Vanguard Total Stock Market Index Fund
The Vanguard Total Stock Market Index Fund (VTSMX) provides diversified exposure to micro-, small-, mid- and large-cap stocks traded on the NASDAQ and New York Stock Exchange (NYSE). The mutual fund was issued on April 26, 1992, and, as of October 18, 2018, achieved an average annual return of 11.17% since its inception. The fund charges an expense ratio of 0.14%, which is 87% lower than the average expense ratio of mutual funds with similar investments. A minimum investment of $3,000 is required to invest in this fund.

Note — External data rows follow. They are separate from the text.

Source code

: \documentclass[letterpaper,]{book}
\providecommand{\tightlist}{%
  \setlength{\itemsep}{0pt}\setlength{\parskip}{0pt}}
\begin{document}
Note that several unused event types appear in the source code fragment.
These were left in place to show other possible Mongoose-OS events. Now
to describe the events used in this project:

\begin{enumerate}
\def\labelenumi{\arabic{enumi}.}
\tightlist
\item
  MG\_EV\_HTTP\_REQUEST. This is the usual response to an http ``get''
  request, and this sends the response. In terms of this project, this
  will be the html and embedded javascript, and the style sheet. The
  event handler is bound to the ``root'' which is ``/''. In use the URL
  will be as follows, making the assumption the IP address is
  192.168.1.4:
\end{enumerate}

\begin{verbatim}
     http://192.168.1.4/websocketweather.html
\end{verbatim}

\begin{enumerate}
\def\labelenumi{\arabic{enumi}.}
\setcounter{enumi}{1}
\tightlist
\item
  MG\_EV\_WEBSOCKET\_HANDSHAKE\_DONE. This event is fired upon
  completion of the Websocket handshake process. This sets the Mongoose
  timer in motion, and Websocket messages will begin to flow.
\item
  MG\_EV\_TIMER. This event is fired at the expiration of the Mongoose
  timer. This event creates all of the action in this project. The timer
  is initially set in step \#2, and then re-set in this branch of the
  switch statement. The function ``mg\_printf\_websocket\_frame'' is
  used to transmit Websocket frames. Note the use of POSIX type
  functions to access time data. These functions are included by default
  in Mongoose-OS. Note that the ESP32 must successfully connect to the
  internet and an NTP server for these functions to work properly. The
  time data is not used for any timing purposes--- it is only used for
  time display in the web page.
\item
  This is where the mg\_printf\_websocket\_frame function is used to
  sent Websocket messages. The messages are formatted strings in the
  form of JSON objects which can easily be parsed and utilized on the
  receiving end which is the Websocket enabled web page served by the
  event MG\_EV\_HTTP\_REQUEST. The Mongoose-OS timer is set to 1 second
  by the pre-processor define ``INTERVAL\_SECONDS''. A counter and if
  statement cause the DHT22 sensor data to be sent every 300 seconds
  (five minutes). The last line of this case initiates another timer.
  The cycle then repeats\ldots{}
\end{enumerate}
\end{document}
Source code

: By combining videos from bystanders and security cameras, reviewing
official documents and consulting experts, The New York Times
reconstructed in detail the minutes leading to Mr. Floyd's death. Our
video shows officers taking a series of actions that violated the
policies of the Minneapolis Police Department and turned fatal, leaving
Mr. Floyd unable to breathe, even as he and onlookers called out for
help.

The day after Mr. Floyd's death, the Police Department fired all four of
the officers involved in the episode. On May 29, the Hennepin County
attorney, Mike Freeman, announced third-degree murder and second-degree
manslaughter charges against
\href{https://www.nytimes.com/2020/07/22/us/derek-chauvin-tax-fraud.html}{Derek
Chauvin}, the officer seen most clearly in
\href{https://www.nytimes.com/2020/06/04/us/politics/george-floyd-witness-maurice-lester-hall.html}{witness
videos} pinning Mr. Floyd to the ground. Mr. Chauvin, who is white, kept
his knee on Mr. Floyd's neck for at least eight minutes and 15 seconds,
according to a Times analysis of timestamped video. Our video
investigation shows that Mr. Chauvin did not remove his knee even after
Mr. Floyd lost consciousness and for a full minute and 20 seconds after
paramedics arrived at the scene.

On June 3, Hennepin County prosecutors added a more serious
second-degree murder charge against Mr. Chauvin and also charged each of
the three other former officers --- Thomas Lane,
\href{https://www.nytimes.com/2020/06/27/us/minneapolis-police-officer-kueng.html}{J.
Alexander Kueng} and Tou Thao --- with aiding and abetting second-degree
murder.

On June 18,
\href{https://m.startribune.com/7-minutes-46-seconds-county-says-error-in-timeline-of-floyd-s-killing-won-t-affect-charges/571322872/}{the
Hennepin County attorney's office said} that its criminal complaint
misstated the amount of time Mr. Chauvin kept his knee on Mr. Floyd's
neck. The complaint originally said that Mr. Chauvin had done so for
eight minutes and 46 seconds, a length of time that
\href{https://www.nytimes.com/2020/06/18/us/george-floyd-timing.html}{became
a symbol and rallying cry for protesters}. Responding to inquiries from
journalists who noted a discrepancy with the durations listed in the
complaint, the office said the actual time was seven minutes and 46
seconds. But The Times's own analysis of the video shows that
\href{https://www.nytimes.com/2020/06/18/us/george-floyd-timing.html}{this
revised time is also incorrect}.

To provide exposure to the entire U.S. equity market, the Vanguard Total Stock Market Index Fund implements an indexing strategy and tracks the performance of the CRSP U.S. Total Market Index, its underlying index. The fund employs a representative sampling approach to approximate the entire index and its key characteristics. As of October 2018, the fund holds 3,680 stocks and controls net assets of $756.59 billion.
Vanguard 500 Index Fund
Contrary to the Vanguard Total Stock Market Index Fund, the Vanguard 500 Index Fund (VFINX) provides exposure to a subset of the entire U.S. equity market. The Vanguard 500 Index Fund seeks to track the general price and yield performance of the Standard & Poor's 500 Index. Unlike the Vanguard Total Stock Market Index Fund, the Vanguard 500 Index Fund seeks to replicate its benchmark index by investing its total net assets in the stocks comprising the index and holding each component with approximately the same weight as the index. In this way, the fund barely deviates from the S&P, which it is designed to mimic.

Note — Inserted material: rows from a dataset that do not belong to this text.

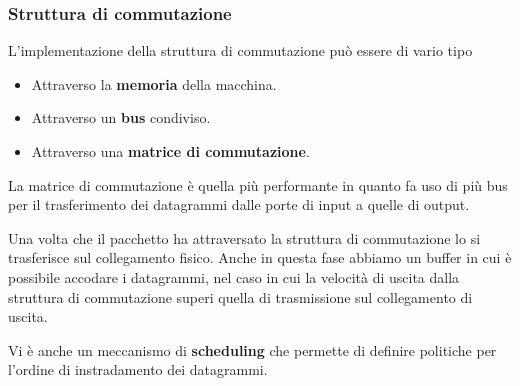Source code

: \subsubsection{Struttura di commutazione}
L'implementazione della struttura di commutazione può essere di vario
tipo
\begin{itemize}
	\item Attraverso la \textbf{memoria} della macchina.
	\item Attraverso un \textbf{bus} condiviso.
	\item Attraverso una \textbf{matrice di commutazione}.
\end{itemize}
La matrice di commutazione è quella più performante in quanto fa uso
di più bus per il trasferimento dei datagrammi dalle porte di input a
quelle di output.

Una volta che il pacchetto ha attraversato la struttura di commutazione
lo si trasferisce sul collegamento fisico. Anche in questa fase abbiamo
un buffer in cui è possibile accodare i datagrammi, nel caso in cui 
la velocità di uscita dalla struttura di commutazione superi quella 
di trasmissione sul collegamento di uscita.

Vi è anche un meccanismo di \textbf{scheduling} che permette di 
definire politiche per l'ordine di instradamento dei datagrammi.
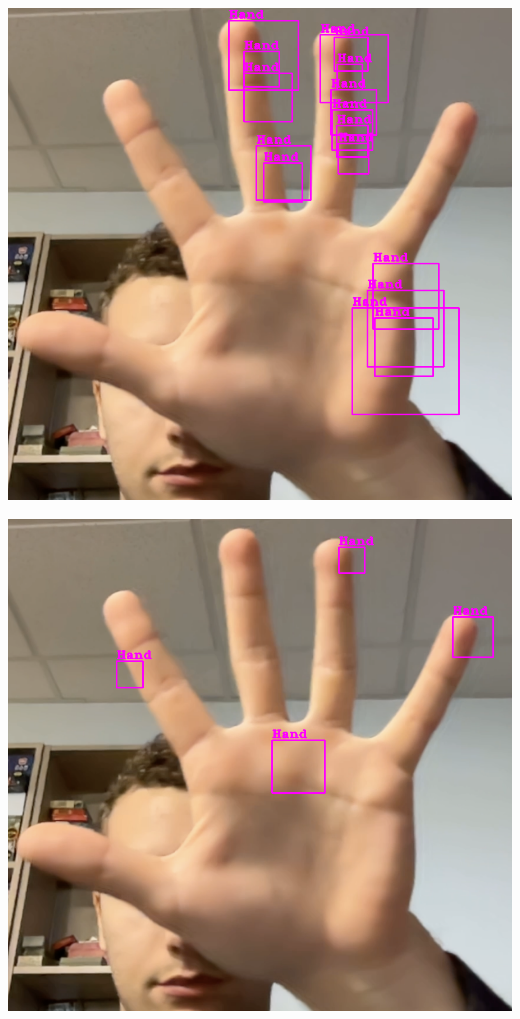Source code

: \documentclass[11pt]{article}
\begin{document}
\begin{minipage}{0.45\textwidth}
    \centering
    \includegraphics[width=\textwidth]{images/cascade0.png}
    \label{fig:res_cascade0}
\end{minipage}
\begin{minipage}{0.45\textwidth}
    \centering
    \includegraphics[width=\textwidth]{images/cascade1.png}
    \label{fig:res_cascade1}
\end{minipage}
\end{document}
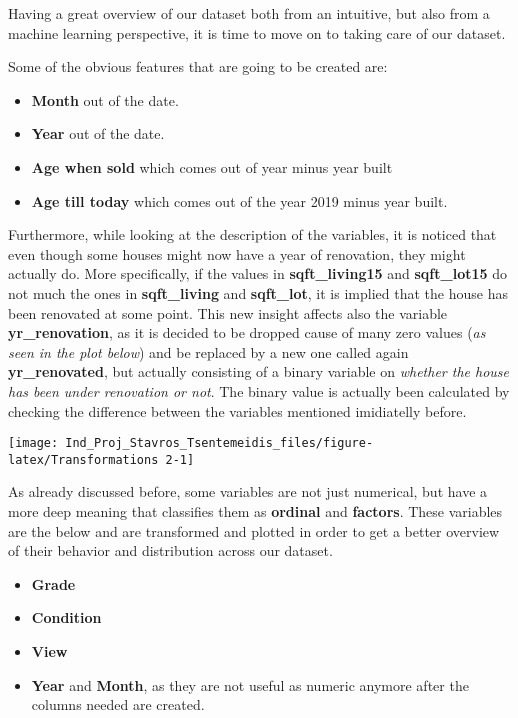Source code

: \documentclass[]{article}
\providecommand{\tightlist}{%
  \setlength{\itemsep}{0pt}\setlength{\parskip}{0pt}}
\begin{document}
Having a great overview of our dataset both from an intuitive, but also
from a machine learning perspective, it is time to move on to taking
care of our dataset.

Some of the obvious features that are going to be created are:

\begin{itemize}
\tightlist
\item
  \textbf{Month} out of the date.\\
\item
  \textbf{Year} out of the date.\\
\item
  \textbf{Age when sold} which comes out of year minus year built
\item
  \textbf{Age till today} which comes out of the year 2019 minus year
  built.
\end{itemize}

Furthermore, while looking at the description of the variables, it is
noticed that even though some houses might now have a year of
renovation, they might actually do. More specifically, if the values in
\textbf{sqft\_living15} and \textbf{sqft\_lot15} do not much the ones in
\textbf{sqft\_living} and \textbf{sqft\_lot}, it is implied that the
house has been renovated at some point. This new insight affects also
the variable \textbf{yr\_renovation}, as it is decided to be dropped
cause of many zero values (\emph{as seen in the plot below}) and be
replaced by a new one called again \textbf{yr\_renovated}, but actually
consisting of a binary variable on \emph{whether the house has been
under renovation or not}. The binary value is actually been calculated
by checking the difference between the variables mentioned imidiatelly
before.

\begin{center}\texttt{[image: Ind\_Proj\_Stavros\_Tsentemeidis\_files/figure-latex/Transformations 2-1]} \end{center}

As already discussed before, some variables are not just numerical, but
have a more deep meaning that classifies them as \textbf{ordinal} and
\textbf{factors}. These variables are the below and are transformed and
plotted in order to get a better overview of their behavior and
distribution across our dataset.

\begin{itemize}
\tightlist
\item
  \textbf{Grade}\\
\item
  \textbf{Condition}
\item
  \textbf{View}\\
\item
  \textbf{Year} and \textbf{Month}, as they are not useful as numeric
  anymore after the columns needed are created.
\end{itemize}
\end{document}

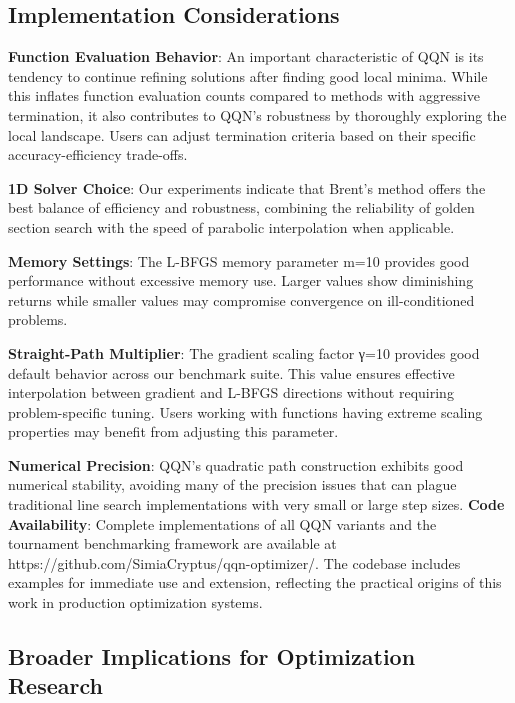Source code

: \hypertarget{implementation-considerations}{%
\subsection{Implementation Considerations}\label{implementation-considerations}}

\textbf{Function Evaluation Behavior}: An important characteristic of QQN is its tendency to continue refining solutions after finding good local minima. While this inflates function evaluation counts compared to methods with aggressive termination, it also contributes to QQN's robustness by thoroughly exploring the local landscape. Users can adjust termination criteria based on their specific accuracy-efficiency trade-offs.

\textbf{1D Solver Choice}: Our experiments indicate that Brent's method offers the best balance of efficiency and robustness, combining the reliability of golden section search with the speed of parabolic interpolation when applicable.

\textbf{Memory Settings}: The L-BFGS memory parameter m=10 provides good performance without excessive memory use. Larger values show diminishing returns while smaller values may compromise convergence on ill-conditioned problems.

\textbf{Straight-Path Multiplier}: The gradient scaling factor γ=10 provides good default behavior across our benchmark suite. This value ensures effective interpolation between gradient and L-BFGS directions without requiring problem-specific tuning. Users working with functions having extreme scaling properties may benefit from adjusting this parameter.

\textbf{Numerical Precision}: QQN's quadratic path construction exhibits good numerical stability, avoiding many of the precision issues that can plague traditional line search implementations with very small or large step sizes.
\textbf{Code Availability}: Complete implementations of all QQN variants and the tournament benchmarking framework are available at https://github.com/SimiaCryptus/qqn-optimizer/. The codebase includes examples for immediate use and extension, reflecting the practical origins of this work in production optimization systems.

\hypertarget{broader-implications-for-optimization-research}{%
\subsection{Broader Implications for Optimization Research}\label{broader-implications-for-optimization-research}}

The fund was issued on Aug. 31, 1976; as of October 18, 2018, it has generated an average annual return of 11.14% over the same 25-year period as the Vanguard Total Stock Market Index Fund, which returned 11.17%. The Vanguard 500 Index Fund has $459.3 billion in total net assets. In comparison to the Vanguard Total Stock Market Index Fund, the Vanguard 500 Index Fund experienced a slightly lower volatility and return over the aforementioned 25-year period. However, the Sharpe ratios are nearly identical, which indicates that investors had similar returns on a risk-adjusted basis.
The Bottom Line for Investors
The Vanguard Total Stock Market Index Fund is best suited for moderately to highly risk-tolerant investors seeking low-cost exposure to the U.S. stock market. Additionally, the fund is suitable as a core equity holding in a diversified portfolio of assets, or it may be used as a single domestic equity fund in a portfolio.
Meanwhile, the Vanguard 500 Index Fund is suitable as a core equity holding for investors with a long-term investment horizon seeking diversified exposure within the large-cap equity market. Contrary to the Vanguard Total Stock Market Index Fund, which provides total U.S. equity market exposure, the Vanguard 500 Index Fund should be held in a diversified portfolio due to its specialized exposure.